Port of Beirut Authorities has taken one step closer to its goal of becoming the Levant’s leading trading hub, with the deployment of Cisco-based networking platform. The network connects the port’s three main sites — the administration building, the customs office and terminal container complex — enabling more effective and efficient communication within the port.

“Goods moving in and out of any country are the life-blood of the economy. The Lebanese Government is investing in this strategic gateway by introducing the most modern networking technologies available,” said Eng. Fady Tayah, networking systems manager for Port of Beirut Authorities.

“Creating reliable communication channels between the three main sectors of the Port will insure a swift and reliable exchange of information. As we computerise systems, we can really speed up our ability to clear goods as we remove manual data re-entry procedures, and reduce paperwork,” Tayah explained.
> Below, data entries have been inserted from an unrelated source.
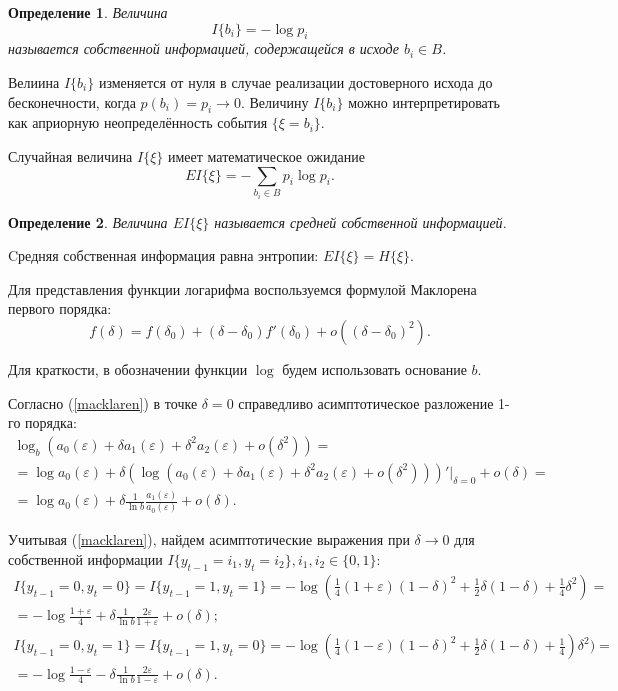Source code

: ﻿\documentclass[a4paper,12pt]{article}
\theoremstyle{plain}
\newtheorem{definition}{Определение}[section]
\begin{document}
\begin{definition} \cite{duhin} 
	Величина 
	\begin{equation}\label{own:information}I\{b_i\}=-\log p_i
	\end{equation}
	называется собственной информацией, содержащейся в исходе $b_i \in B$. 
\end{definition}
Велиина $I\{b_i\}$ изменяется от нуля в случае
реализации достоверного исхода до бесконечности, когда $p(b_i)=p_i\rightarrow 0$.
Величину $I\{b_i\}$ можно интерпретировать как априорную неопределённость события $\{\xi=b_i\}$.

Случайная величина $I\{\xi\}$ имеет математическое ожидание
\begin{equation}
	EI\{\xi\}=-\sum_{b_i \in B}p_i\log p_i.
\end{equation}

\begin{definition}
	Величина $EI\{\xi\}$ называется средней собственной информацией.
\end{definition}
Cредняя собственная информация равна энтропии: $EI\{\xi\}=H\{\xi\}$.

Для представления функции логарифма воспользуемся формулой Маклорена первого порядка:
\begin{equation}\label{macklaren}
	f(\delta)=f(\delta_0)+(\delta-\delta_0)f'(\delta_0)+o((\delta-\delta_0)^2).
\end{equation}

Для краткости, в обозначении функции $\log$ будем использовать основание $b$. 

Согласно (\ref{macklaren}) в точке $\delta=0$ справедливо асимптотическое разложение 1-го порядка:
\begin{gather*}
	\log_b(a_0(\varepsilon)+\delta a_1(\varepsilon) + \delta^2 a_2(\varepsilon) + o(\delta^2)) = \\ =
	\log a_0(\varepsilon)+\delta \left(\log(a_0(\varepsilon)+\delta a_1(\varepsilon) + \delta^2 a_2(\varepsilon) + o(\delta^2))\right)'|_{\delta=0} + o(\delta)= \\=
	\log a_0(\varepsilon) +\delta \frac{1}{\ln b}\frac{a_1(\varepsilon)}{a_0(\varepsilon)}+o(\delta).
\end{gather*}

Учитывая (\ref{macklaren}), найдем асимптотические выражения при $\delta \rightarrow 0$ для собственной информации $I\{y_{t-1}=i_1, y_t = i_2 \}, i_1,i_2 \in \{0,1\}$:
\begin{gather*}
	I\{y_{t-1}=0, y_t = 0 \}=I\{y_{t-1}=1, y_t = 1 \}= -\log(\frac{1}{4}(1+\varepsilon)(1-\delta)^2+\frac{1}{2}\delta(1-\delta)+\frac{1}{4}\delta^2) =\\=
	-\log \frac{1+\varepsilon}{4} + \delta \frac{1}{\ln b}\frac{2\varepsilon}{1+\varepsilon} + o(\delta);
	\\
	I\{y_{t-1}=0, y_t = 1 \}=I\{y_{t-1}=1, y_t = 0 \}= -\log(\frac{1}{4}(1-\varepsilon)(1-\delta)^2+\frac{1}{2}\delta(1-\delta)+\frac{1}{4})\delta^2) =\\= 
	-\log \frac{1-\varepsilon}{4} - \delta \frac{1}{\ln b}\frac{2\varepsilon}{1-\varepsilon} + o(\delta).
\end{gather*}
\end{document}
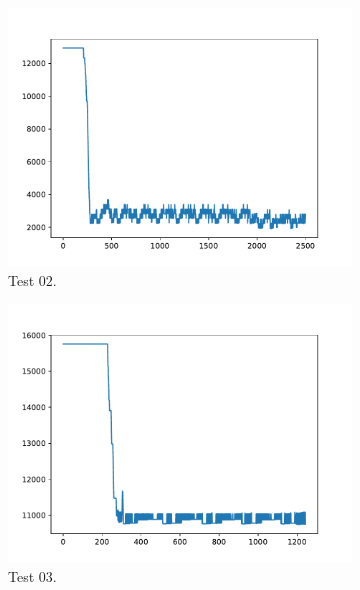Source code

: \begin{figure}[h!]
\begin{subfigure}{0.35
            \textwidth}
        \includegraphics[width=\textwidth]{../logs/test02.pdf}
        \caption{Test $02$.}
    \end{subfigure}
    \begin{subfigure}{0.35
            \textwidth}
        \includegraphics[width=\textwidth]{../logs/test03.pdf}
        \caption{Test $03$.}
    \end{subfigure}
    \begin{subfigure}{0.35
            \textwidth}

\end{subfigure}
\end{figure}
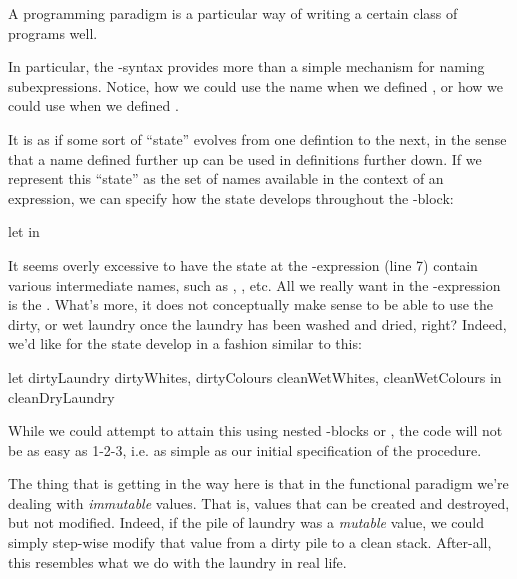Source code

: \begin{definition}

A programming paradigm is a particular way of writing a certain class of
programs well.

\end{definition}

In particular, the -syntax provides more than a simple mechanism for
naming subexpressions. Notice, how we could use the name  when
we defined , or how we could use  when
we defined .

It is as if some sort of ``state'' evolves from one defintion to the next, in
the sense that a name defined further up can be used in definitions further
down. If we represent this ``state'' as the set of names available in the
context of an expression, we can specify how the state develops throughout the
-block: 

\begin{codebox}
\li let
\li in
\end{codebox}

It seems overly excessive to have the state at the -expression (line
7) contain various intermediate names, such as ,
, etc. All we really want in the -expression is
the . What's more, it does not conceptually make sense to be
able to use the dirty, or wet laundry once the laundry has been washed and
dried, right? Indeed, we'd like for the state develop in a fashion similar to
this:

\begin{code}
let
  {dirtyLaundry}
  {dirtyWhites, dirtyColours}
  {cleanWetWhites, cleanWetColours}
in
  {cleanDryLaundry}
\end{code}

While we could attempt to attain this using nested -blocks or
, the code will not be as easy as 1-2-3, i.e.  as
simple as our initial specification of the procedure.

The thing that is getting in the way here is that in the functional paradigm
we're dealing with \emph{immutable} values. That is, values that can be created
and destroyed, but not modified. Indeed, if the pile of laundry was a
\emph{mutable} value, we could simply step-wise modify that value from a dirty
pile to a clean stack. After-all, this resembles what we do with the laundry in
real life.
Previously none of the port buildings had been connected with anything other than phone lines. However, the recent construction of the administration, customs and warehousing facilities provided the opportunity to deploy the Cisco network, designed specifically to fit the port’s needs.

“Before the modernisation project, we had a number of stand-alone local area networks connecting a limited number of users in different locations. It was too slow — as time passed the workload increased steadily. [Also] the old systems could not provide us with the bandwidth we needed to keep the port working swiftly,” explained Tayah.

“Simply cutting down on the use of hard copies to exchange data will make a massive difference to our [operational efficiency] and accuracy, especially when this is combined with our new abilities to automate task processing. With the volume of operations we have to complete 24 hours a day, seven days a week, saving even one second in a task lets us get so much more done.”

Cisco certified partner, BMB Lebanon, provided the networking infrastructure, which is based on Cisco Catalyst 6509 multi-layer switches. “These have an enormous 256 G/bit/s backplane to allow the port to cater for future growth, and to implement bandwidth-intensive applications such as voice and video in the future,” said Simon Samia, director of BMB.

“This kind of high-capacity switched network is extremely reliable, and scales very well to match the needs of the different departments of the authority.”